Au-delà de ce point, si la notoriété d’une personne démultiplie l’impact de ce genre d’information, et si les réseaux sociaux démultiplient la diffusion vers la presse, c’est cette dernière qui donne une dimension nationale au sujet. C’est cette même notoriété qui permet de régler le problème en 24h, ce qui ne sera pas le cas d’un(e) anonyme qui ne verra jamais son cas réglé aussi vite…. Ce qui est anormal, car la souffrance et les conséquences sont tout autant dramatiques.
« Le fait d’adresser à qui que ce soit une vidéo, des photos, voire des écrits susceptibles de vous nuire est juste inconséquent. »
Les réseaux sociaux participent-ils d’une sorte de voyeurisme envers nos hommes politiques ? Et surtout d’une mise sous protecteur de leurs vies privées ?
Cela a toujours été le cas, et les scandales sexuels ont toujours passionné les foules. Les réseaux sociaux augmentent les points de diffusion, là où auparavant la diffusion de ce genre de news se faisait de manière linéaire. Aujourd’hui, la diffusion se fait de manière exponentielle.
Les réseaux sociaux réduisent notre vie privée comme peau de chagrin. Nos élus sont encore moins à l’abri que l’anonyme, en raison même de l’intérêt qu’ils suscitent. Par ailleurs, ce qui a beaucoup joué contre M. Griveaux, c’est la présence du thème « famille » dans sa campagne politique qui est parfaitement incompatible avec cette vidéo adressée à… quelqu’un d’autre.
Peut-on reprocher à M. Griveaux d’avoir été au pire très naïf, au mieux, peu précautionneux ? Surtout eu égard à ses responsabilités politiques.
Le scandale dont a été l’objet M. Dominique Strauss-Khan aurait dû être une leçon définitive adressée à l’ensemble de la classe politique française. Lorsque vous êtes en responsabilité, ou candidat pour le devenir, vous devez partir du principe que vous serez l’objet de coups bas, d’indiscrétions, de tentatives de scandale. Le fait d’adresser à qui que ce soit une vidéo, des photos, voire des écrits susceptibles de vous nuire est juste inconséquent.

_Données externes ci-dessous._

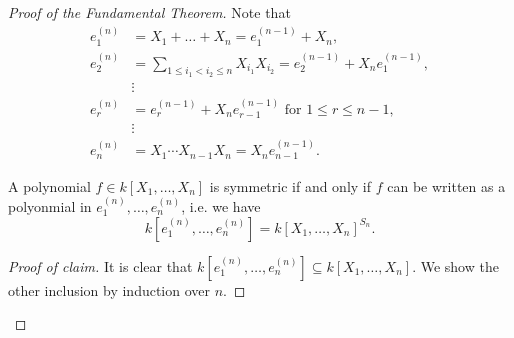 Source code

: \begin{proof}[Proof of the Fundamental Theorem]
 Note that
 \begin{align*}
  e^{(n)}_1 &= X_1 + \ldots + X_n = e_1^{(n-1)} + X_n, \\
  e^{(n)}_2 &= \sum_{1 \leq i_1 < i_2 \leq n} X_{i_1} X_{i_2} = e_2^{(n-1)} + X_n e_1^{(n-1)}, \\
            &\vdots \tag{$\ast$}\\ 
  e^{(n)}_r &= e^{(n-1)}_r + X_n e^{(n-1)}_{r-1} \text{ for } 1 \leq r \leq n-1, \\
            &\vdots \\
  e^{(n)}_n &= X_1 \cdots X_{n-1} X_n = X_n e^{(n-1)}_{n-1}.
 \end{align*}
 \begin{claim}
  A polynomial $f \in k[X_1, \ldots, X_n]$ is symmetric if and only if $f$ can be written as a polyonmial in $e^{(n)}_1, \ldots, e^{(n)}_n$, i.e. we have
  \[
   k\left[e^{(n)}_1, \ldots, e^{(n)}_n\right] = k[X_1, \ldots, X_n]^{S_n}.
  \]
 \end{claim}
 \begin{proof}[Proof of claim]
  It is clear that $k\left[e^{(n)}_1, \ldots, e^{(n)}_n\right] \subseteq k[X_1, \ldots, X_n]$. We show the other inclusion by induction over $n$.
  

\end{proof}
\end{proof}
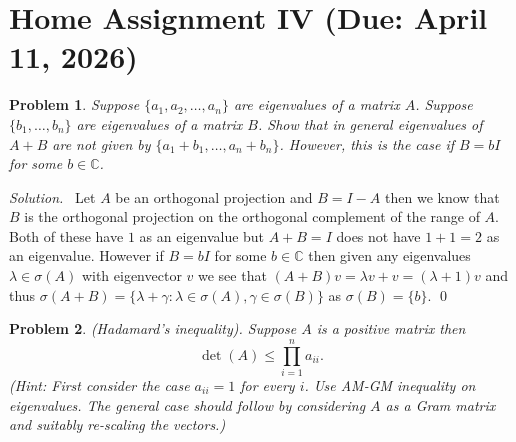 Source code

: \documentclass[12pt,a4paper]{article}
\newenvironment{solution}{%
  \par\noindent\textit{Solution.}\ }{\qed}
\theoremstyle{problemstyle}
\newtheorem{problem}{Problem}[section]
\def\bC{\mathbb{C}}
\begin{document}
\section{Home Assignment IV (Due: April 11, 2026)}
\begin{problem}\label{prob:4-1}
Suppose $\{a_1, a_2, \ldots, a_n\}$ are eigenvalues of a matrix $A$. Suppose $\{b_1, \ldots, b_n\}$ are eigenvalues of a matrix $B$. Show that in general eigenvalues of $A + B$ are not given by $\{a_1 + b_1, \ldots, a_n + b_n\}$. However, this is the case if $B = bI$ for some $b \in \mathbb{C}$.
\end{problem}
\begin{solution}
    Let $A$ be an orthogonal projection and $B=I-A$ then we know that $B$ is the orthogonal projection on the orthogonal complement of the range of $A$. 
	Both of these have $1$ as an eigenvalue but $A+B=I$ does not have $1+1=2$ as an eigenvalue. 
	However if $B=bI$ for some $b\in\bC$ then given any eigenvalues $\lambda\in\sigma(A)$ with eigenvector $v$ we see that $(A+B)v=\lambda v+v=(\lambda+1)v$ and thus $\sigma(A+B)=\{\lambda+\gamma:\lambda\in\sigma(A),\gamma\in\sigma(B)\}$ as $\sigma(B)=\{b\}$. 
\end{solution}
\begin{problem}\label{prob:4-2}
(Hadamard's inequality). Suppose $A$ is a positive matrix then
\[
\det(A) \leq \prod_{i=1}^{n} a_{ii}.
\]
(Hint: First consider the case $a_{ii} = 1$ for every $i$. Use AM-GM inequality on eigenvalues. The general case should follow by considering $A$ as a Gram matrix and suitably re-scaling the vectors.)
\end{problem}
\end{document}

Pire si vous l’avez fait dans le passé, avant, vous devez en tenir compte. Une fois diffusée, une vidéo, photo peut être recopiée. A l’heure actuelle, la vidéo est supprimée du web, mais tourne encore dans des circuits privés. Il est technologiquement aujourd’hui impossible d’empêcher cela. Même une vidéo protégée peut encore faire l’objet d’une copie d’écran… Il n’existe aucun moyen de s’en prémunir. Ce type de risque ne peux pas ne pas être pris en compte, sous peine de vivre ce que vit M. Griveaux aujourd’hui.

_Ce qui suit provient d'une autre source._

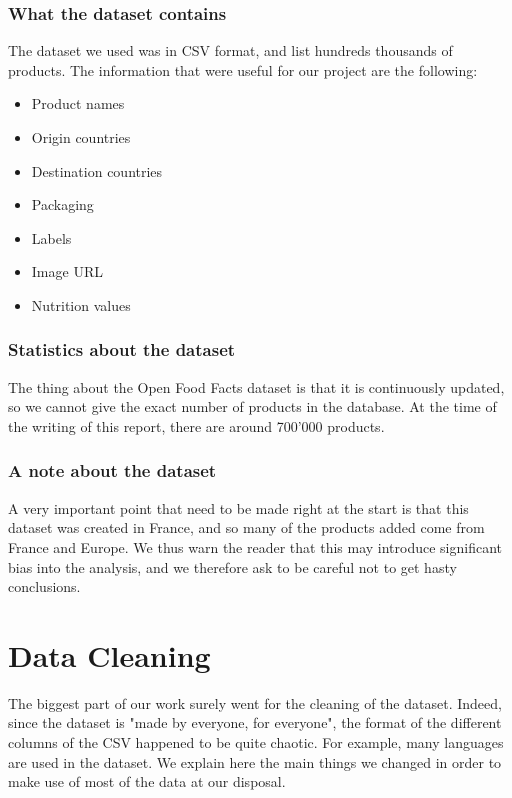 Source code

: \documentclass[11pt]{article}
\begin{document}
\subsubsection{What the dataset contains}
The dataset we used was in CSV format, and list hundreds thousands of products. The information that were useful for our project are the following:

\begin{itemize}
\itemsep0em
    \item Product names
    \item Origin countries
    \item Destination countries
    \item Packaging
    \item Labels
    \item Image URL
    \item Nutrition values
\end{itemize}

\subsubsection{Statistics about the dataset}
The thing about the Open Food Facts dataset is that it is continuously updated, so we cannot give the exact number of products in the database. At the time of the writing of this report, there are around 700'000 products.

\subsubsection{A note about the dataset}
A very important point that need to be made right at the start is that this dataset was created in France, and so many of the products added come from France and Europe. We thus warn the reader that this may introduce significant bias into the analysis, and we therefore ask to be careful not to get hasty conclusions.

\section{Data Cleaning}

The biggest part of our work surely went for the cleaning of the dataset. Indeed, since the dataset is "made by everyone, for everyone", the format of the different columns of the CSV happened to be quite chaotic. For example, many languages are used in the dataset. We explain here the main things we changed in order to make use of most of the data at our disposal.
\end{document}
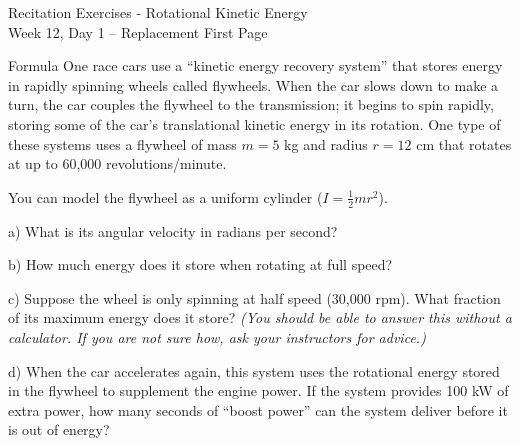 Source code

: \documentclass[12pt]{article}
\begin{document}
\Large
\begin{center}
	Recitation Exercises - Rotational Kinetic Energy \\
	Week 12, Day 1 -- Replacement First Page
\end{center}
\normalsize




Formula One race cars use a ``kinetic energy recovery system'' that stores energy in rapidly spinning wheels called flywheels. When the car slows down to make a turn, the car couples the flywheel to the transmission; it begins to spin rapidly, storing some of the car's translational kinetic energy in its rotation. One type of these systems uses a flywheel of mass $m=5$ kg and radius $r=12$ cm that rotates at up to 60,000 revolutions/minute.

You can model the flywheel as a uniform cylinder ($I=\frac{1}{2}mr^2$).


a) What is its angular velocity in radians per second?

\vspace{2in}

b) How much energy does it store when rotating at full speed?

\vspace{2in}

c) Suppose the wheel is only spinning at half speed (30,000 rpm). What fraction of its maximum energy does it store? \textit{(You should be able to answer this without a calculator. If you are not sure how, ask your instructors for advice.)}

\vspace{0.5in}

d) When the car accelerates again, this system uses the rotational energy stored in the flywheel to supplement the engine power. If the system provides 100 kW of extra power, how many seconds of ``boost power'' can the system deliver before it is out of energy?
\end{document}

Il n’y a que deux nuances. Privé, public. Par définition ce qui est accessible sur internet est public.
A l’heure des messageries instantanées, la « vie numérique » est-elle une autre dimension de ce qui recouvrait « la vie privée » ou est-ce encore un autre espace de vie pour ainsi dire indépendant du diptyque vie privée / vie publique ?
Il n’y a que deux nuances. Privé, public. Par définition ce qui est accessible sur internet est public. Ce qui n’est pas explicitement privé doit être considéré comme public, même si ce n’est pas encore le cas. J’envoie une vidéo à quelqu’un, je ne maîtrise donc pas ce que fera cette personne de cette vidéo, demain, dans un mois, dans deux ans, dans dix ans….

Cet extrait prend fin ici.